A editora Relógio d’Água publicou recentemente um livro da escritora canadiana Alice Munro, “O Amor de uma Boa Mulher”. Na mesma colecção, a mesma editora já havia publicado outra obra da autora, intitulada “Fugas”. As duas obras são colectâneas de contos, que têm a realidade canadiana como pano de fundo. Nelas, é evidente a influência de autores da literatura contista dos E.U.A., como é o caso de Raymond Carver. Influência que não lhe retira originalidade, antes lhe confere uma consistência narrativa que valoriza a sua escrita. Escrita no feminino, com um entendimento multifacetado da complexidade das situações e uma sensibilidade em filigrana na descrição das emoções, dos sentimentos das personagens femininas – o homem surge quase sempre como a referência necessária à delineação da personagem feminina. Assim é no conto “Antes da Mudança”, inserto em “O Amor de uma Boa Mulher”, conto com uma estrutura exemplar, em que a acção está contida num tempo presente (uma jovem vai passar uns dias em casa de seu pai, médico numa terra de província) e, através de uma carta que vai escrevendo ao seu antigo (?) companheiro, surgem, não só uma série de remetências para o passado como também um conjunto de sinais que parecem dar sentido ao futuro. O que acontece naqueles dias de permanência da jovem na casa paterna vai-nos sendo dado pelo modo como ela vivencia os actos das pessoas da casa, actos gradualmente iluminados por remetências ao passado. E, simultaneamente, também vão surgindo sinais que pontuam a evolução psicológica sofrida pela jovem, sinais que prenunciam a mudança (razão de ser do título, “Antes da Mudança”).

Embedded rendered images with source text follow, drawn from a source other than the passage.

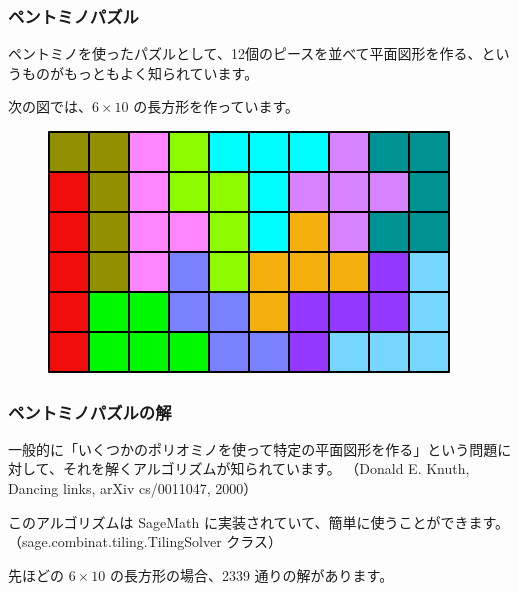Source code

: \documentclass{beamer}
\begin{document}
\begin{frame}
    \frametitle{ペントミノパズル}

    ペントミノを使ったパズルとして、12個のピースを並べて平面図形を作る、というものがもっともよく知られています。

    次の図では、\(6 \times 10\) の長方形を作っています。

    \begin{figure}
        \includegraphics[scale=0.3]{images/PentominoTiling.png}
    \end{figure}
\end{frame}

\begin{frame}
    \frametitle{ペントミノパズルの解}

    一般的に「いくつかのポリオミノを使って特定の平面図形を作る」という問題に対して、それを解くアルゴリズムが知られています。
    （Donald E. Knuth, Dancing links, arXiv cs/0011047, 2000）

    \bigskip

    このアルゴリズムは SageMath に実装されていて、簡単に使うことができます。
    （sage.combinat.tiling.TilingSolver クラス）

    \bigskip

    先ほどの \(6 \times 10\) の長方形の場合、2339 通りの解があります。
\end{frame}
\end{document}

Outros textos desta obra poderão ter uma acção mais intensa, personagens mais ricas e variadas, mas poucos serão os que conseguem concretizar, num tempo e num espaço tão precisos, uma estrutura contista tão perfeita.
1 comentário:
Caro Albano, sou um admirador convicto dos contos da Alice Munro. Para além dos dois volumes editados em Português li vários em inglês e acabo de comprar em Bruxelas uma selecção dos melhores contos - vários deles já li, mas há muita prosa magnífica a descobrir nos contos ainda não lidos.